Your goal.
Check every line below for the word "point" and copy the ones that have it.

Entries supplied.
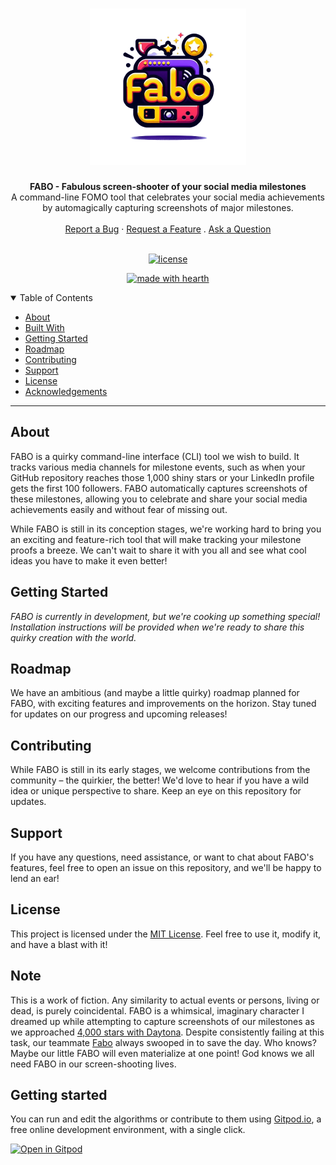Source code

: <h1 align="center">
 <a href="https://github.com/nkkko/fabo">
   <img src="logo.png" alt="Logo" width="250" height="250">
 </a>
</h1>

<div align="center">
 <strong>FABO - Fabulous screen-shooter of your social media milestones</strong>
 <br />
 A command-line FOMO tool that celebrates your social media achievements by automagically capturing screenshots of major milestones.
 <br />
 <br />
 <a href="https://github.com/nkkko/fabo/issues/new?assignees=&labels=bug&template=01_BUG_REPORT.md&title=bug%3A+">Report a Bug</a>
 ·
 <a href="https://github.com/nkkko/fabo/issues/new?assignees=&labels=enhancement&template=02_FEATURE_REQUEST.md&title=feat%3A+">Request a Feature</a>
 .
 <a href="https://github.com/nkkko/fabo/discussions">Ask a Question</a>
</div>

<div align="center">
<br />

[![license](https://img.shields.io/github/license/nkkko/fabo.svg?style=flat-square)](LICENSE)

[![made with hearth](https://img.shields.io/badge/made%20with%20%E2%99%A5%20by-nkkko-ff1414.svg?style=flat-square)](https://github.com/nkkko)

</div>

<details open="open">
<summary>Table of Contents</summary>

- [About](#about)
- [Built With](#built-with)
- [Getting Started](#getting-started)
- [Roadmap](#roadmap)
- [Contributing](#contributing)
- [Support](#support)
- [License](#license)
- [Acknowledgements](#acknowledgements)

</details>

---

## About

FABO is a quirky command-line interface (CLI) tool we wish to build. It tracks various media channels for milestone events, such as when your GitHub repository reaches those 1,000 shiny stars or your LinkedIn profile gets the first 100 followers. FABO automatically captures screenshots of these milestones, allowing you to celebrate and share your social media achievements easily and without fear of missing out.

While FABO is still in its conception stages, we're working hard to bring you an exciting and feature-rich tool that will make tracking your milestone proofs a breeze. We can't wait to share it with you all and see what cool ideas you have to make it even better!

## Getting Started

*FABO is currently in development, but we're cooking up something special! Installation instructions will be provided when we're ready to share this quirky creation with the world.*

## Roadmap

We have an ambitious (and maybe a little quirky) roadmap planned for FABO, with exciting features and improvements on the horizon. Stay tuned for updates on our progress and upcoming releases!

## Contributing

While FABO is still in its early stages, we welcome contributions from the community – the quirkier, the better! We'd love to hear if you have a wild idea or unique perspective to share. Keep an eye on this repository for updates.

## Support

If you have any questions, need assistance, or want to chat about FABO's features, feel free to open an issue on this repository, and we'll be happy to lend an ear!

## License

This project is licensed under the [MIT License](LICENSE). Feel free to use it, modify it, and have a blast with it!

## Note

This is a work of fiction. Any similarity to actual events or persons, living or dead, is purely coincidental. FABO is a whimsical, imaginary character I dreamed up while attempting to capture screenshots of our milestones as we approached [4,000 stars with Daytona](https://github.com/daytonaio/daytona). Despite consistently failing at this task, our teammate [Fabo](https://soundcloud.com/sckasturi/8-bit-rick-roll-but-drill) always swooped in to save the day.
Who knows? Maybe our little FABO will even materialize at one point! God knows we all need FABO in our screen-shooting lives.

## Getting started

You can run and edit the algorithms or contribute to them using [Gitpod.io](https://www.gitpod.io/), a free online development environment, with a single click.

[![Open in Gitpod](https://gitpod.io/button/open-in-gitpod.svg)](http://gitpod.io/#https://github.com/nkkko/fabo)

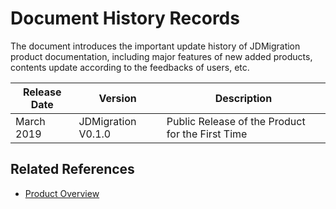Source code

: # Document History Records

The document introduces the important update history of JDMigration product documentation, including major features of new added products, contents update according to the feedbacks of users, etc.

|Release Date|Version|Description|
|-|-|-|
|March 2019|JDMigration V0.1.0|Public Release of the Product for the First Time                                       |
## Related References

- [Product Overview](/documentation/Hybrid-Cloud/JDMigration/Introduction/Product-Overview.md)

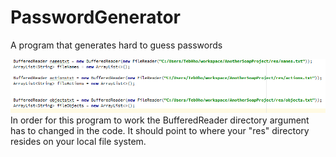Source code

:# PasswordGenerator
A program that generates hard to guess passwords

![alt tag](https://raw.githubusercontent.com/teb0ho/PasswordGenerator/master/snip28oct.PNG)
In order for this program to work the BufferedReader directory argument has to changed in the code. It should point to where your "res" directory resides on your local file system.
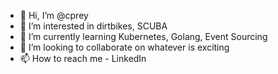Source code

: - 👋 Hi, I’m @cprey
- 👀 I’m interested in dirtbikes, SCUBA
- 🌱 I’m currently learning Kubernetes, Golang, Event Sourcing
- 💞️ I’m looking to collaborate on whatever is exciting
- 📫 How to reach me - LinkedIn
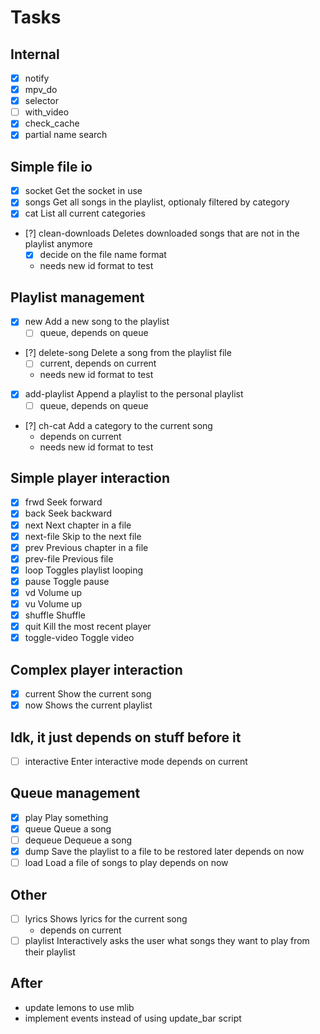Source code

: 
# Tasks

## Internal

 - [x] notify
 - [x] mpv_do
 - [x] selector
 - [ ] with_video
 - [x] check_cache
 - [x] partial name search

## Simple file io

 - [x] socket             Get the socket in use
 - [x] songs              Get all songs in the playlist, optionaly filtered by category
 - [x] cat                List all current categories
 - [?] clean-downloads    Deletes downloaded songs that are not in the playlist anymore
     - [x] decide on the file name format
     - needs new id format to test

## Playlist management

 - [x] new                Add a new song to the playlist
     - [ ] queue, depends on queue
 - [?] delete-song        Delete a song from the playlist file
     - [ ] current, depends on current
     - needs new id format to test
 - [x] add-playlist       Append a playlist to the personal playlist
     - [ ] queue, depends on queue
 - [?] ch-cat             Add a category to the current song
     - depends on current
     - needs new id format to test

## Simple player interaction

 - [x] frwd               Seek forward
 - [x] back               Seek backward
 - [x] next               Next chapter in a file
 - [x] next-file          Skip to the next file
 - [x] prev               Previous chapter in a file
 - [x] prev-file          Previous file
 - [x] loop               Toggles playlist looping
 - [x] pause              Toggle pause
 - [x] vd                 Volume up
 - [x] vu                 Volume up
 - [x] shuffle            Shuffle
 - [x] quit               Kill the most recent player
 - [x] toggle-video       Toggle video

## Complex player interaction

 - [x] current            Show the current song
 - [x] now                Shows the current playlist

## Idk, it just depends on stuff before it

 - [ ] interactive        Enter interactive mode
     depends on current

## Queue management
 - [x] play               Play something
 - [x] queue              Queue a song
 - [ ] dequeue            Dequeue a song
 - [x] dump               Save the playlist to a file to be restored later
     depends on now
 - [ ] load               Load a file of songs to play
     depends on now

## Other

 - [ ] lyrics             Shows lyrics for the current song
     - depends on current
 - [ ] playlist           Interactively asks the user what songs they want to play from their playlist

## After

- update lemons to use mlib
- implement events instead of using update_bar script

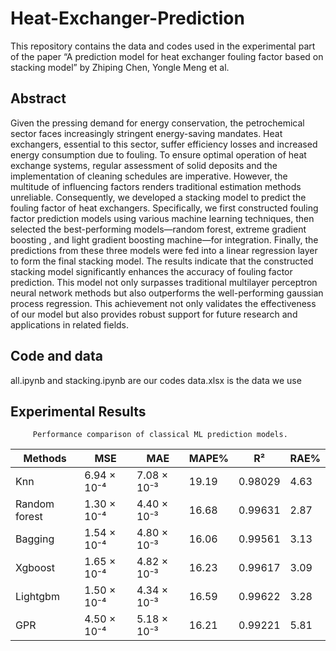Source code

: # Heat-Exchanger-Prediction

This repository contains the data and codes used in the experimental part of the paper “A prediction model for heat exchanger fouling factor based on stacking model” by Zhiping Chen, Yongle Meng et al.

## Abstract
Given the pressing demand for energy conservation, the petrochemical sector faces increasingly stringent energy-saving mandates. Heat exchangers, essential to this sector, suffer efficiency losses and increased energy consumption due to fouling. To ensure optimal operation of heat exchange systems, regular assessment of solid deposits and the implementation of cleaning schedules are imperative. However, the multitude of influencing factors renders traditional estimation methods unreliable. Consequently, we developed a stacking model to predict the fouling factor  of heat exchangers. Specifically, we first constructed fouling factor prediction models using various machine learning techniques, then selected the best-performing models—random forest, extreme gradient boosting , and light gradient boosting machine—for integration. Finally, the predictions from these three models were fed into a linear regression layer to form the final stacking model. The results indicate that the constructed stacking model significantly enhances the accuracy of fouling factor prediction. This model not only surpasses traditional multilayer perceptron neural network methods but also outperforms the well-performing gaussian process regression. This achievement not only validates the effectiveness of our model but also provides robust support for future research and applications in related fields.

## Code and data
all.ipynb and stacking.ipynb are our codes
data.xlsx is the data we use

## Experimental Results


         Performance comparison of classical ML prediction models.
| Methods       | MSE          | MAE          | MAPE% | R²     | RAE% |
|---------------|--------------|--------------|-------|--------|------|
| Knn           | 6.94 × 10⁻⁴  | 7.08 × 10⁻³  | 19.19 | 0.98029| 4.63 |
| Random forest | 1.30 × 10⁻⁴  | 4.40 × 10⁻³  | 16.68 | 0.99631| 2.87 |
| Bagging       | 1.54 × 10⁻⁴  | 4.80 × 10⁻³  | 16.06 | 0.99561| 3.13 |
| Xgboost       | 1.65 × 10⁻⁴  | 4.82 × 10⁻³  | 16.23 | 0.99617| 3.09 |
| Lightgbm      | 1.50 × 10⁻⁴  | 4.34 × 10⁻³  | 16.59 | 0.99622| 3.28 |
| GPR           | 4.50 × 10⁻⁴  | 5.18 × 10⁻³  | 16.21 | 0.99221| 5.81 |

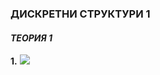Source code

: ### ДИСКРЕТНИ СТРУКТУРИ 1
#### *ТЕОРИЯ 1*

**1.** <img src="https://latex.codecogs.com/svg.latex?\Large&space;{A\subseteq{B}}">
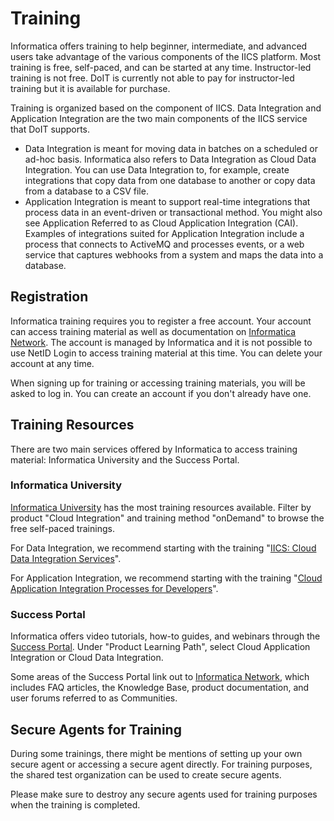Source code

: # Training

Informatica offers training to help beginner, intermediate, and advanced users take advantage of the various components of the IICS platform.
Most training is free, self-paced, and can be started at any time.
Instructor-led training is not free.
DoIT is currently not able to pay for instructor-led training but it is available for purchase.

Training is organized based on the component of IICS. 
Data Integration and Application Integration are the two main components of the IICS service that DoIT supports.

- Data Integration is meant for moving data in batches on a scheduled or ad-hoc basis.
Informatica also refers to Data Integration as Cloud Data Integration.
You can use Data Integration to, for example, create integrations that copy data from one database to another or copy data from a database to a CSV file.
- Application Integration is meant to support real-time integrations that process data in an event-driven or transactional method.
You might also see Application Referred to as Cloud Application Integration (CAI).
Examples of integrations suited for Application Integration include a process that connects to ActiveMQ and processes events, or a web service that captures webhooks from a system and maps the data into a database.

## Registration

Informatica training requires you to register a free account.
Your account can access training material as well as documentation on [Informatica Network](https://network.informatica.com/).
The account is managed by Informatica and it is not possible to use NetID Login to access training material at this time.
You can delete your account at any time.

When signing up for training or accessing training materials, you will be asked to log in.
You can create an account if you don't already have one.

## Training Resources

There are two main services offered by Informatica to access training material: Informatica University and the Success Portal.

### Informatica University

[Informatica University](https://www.informatica.com/services-and-training/informatica-university/find-training.html) has the most training resources available.
Filter by product "Cloud Integration" and training method "onDemand" to browse the free self-paced trainings.

For Data Integration, we recommend starting with the training "[IICS: Cloud Data Integration Services](https://www.informatica.com/services-and-training/informatica-university/find-training/iics-cloud-data-integration-services/ondemand.html)".

For Application Integration, we recommend starting with the training "[Cloud Application Integration Processes for Developers](https://www.informatica.com/services-and-training/informatica-university/find-training/cloud-application-integration-processes-for-developers-instructor-led/ondemand.html)".

### Success Portal

Informatica offers video tutorials, how-to guides, and webinars through the [Success Portal](https://success.informatica.com/).
Under "Product Learning Path", select Cloud Application Integration or Cloud Data Integration.

Some areas of the Success Portal link out to [Informatica Network](https://network.informatica.com/), which includes FAQ articles, the Knowledge Base, product documentation, and user forums referred to as Communities.

## Secure Agents for Training

During some trainings, there might be mentions of setting up your own secure agent or accessing a secure agent directly.
For training purposes, the shared test organization can be used to create secure agents.

Please make sure to destroy any secure agents used for training purposes when the training is completed.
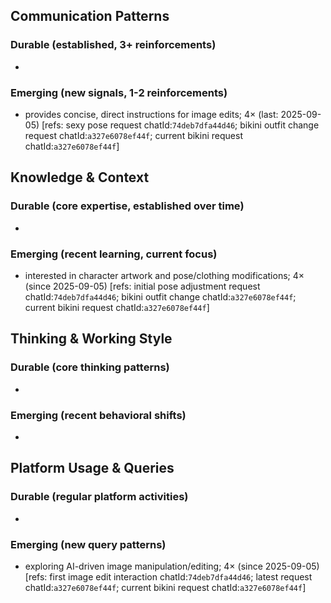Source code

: ## Communication Patterns
### Durable (established, 3+ reinforcements)
-

### Emerging (new signals, 1-2 reinforcements)
- provides concise, direct instructions for image edits; 4× (last: 2025-09-05) [refs: sexy pose request chatId:`74deb7dfa44d46`; bikini outfit change request chatId:`a327e6078ef44f`; current bikini request chatId:`a327e6078ef44f`]

## Knowledge & Context
### Durable (core expertise, established over time)
-

### Emerging (recent learning, current focus)
- interested in character artwork and pose/clothing modifications; 4× (since 2025-09-05) [refs: initial pose adjustment request chatId:`74deb7dfa44d46`; bikini outfit change chatId:`a327e6078ef44f`; current bikini request chatId:`a327e6078ef44f`]

## Thinking & Working Style
### Durable (core thinking patterns)
-

### Emerging (recent behavioral shifts)
-

## Platform Usage & Queries
### Durable (regular platform activities)
-

### Emerging (new query patterns)
- exploring AI-driven image manipulation/editing; 4× (since 2025-09-05) [refs: first image edit interaction chatId:`74deb7dfa44d46`; latest request chatId:`a327e6078ef44f`; current bikini request chatId:`a327e6078ef44f`]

The completed task.
Who knows? Maybe our little FABO will even materialize at one point! God knows we all need FABO in our screen-shooting lives.
In order for this program to work the BufferedReader directory argument has to changed in the code. It should point to where your "res" directory resides on your local file system.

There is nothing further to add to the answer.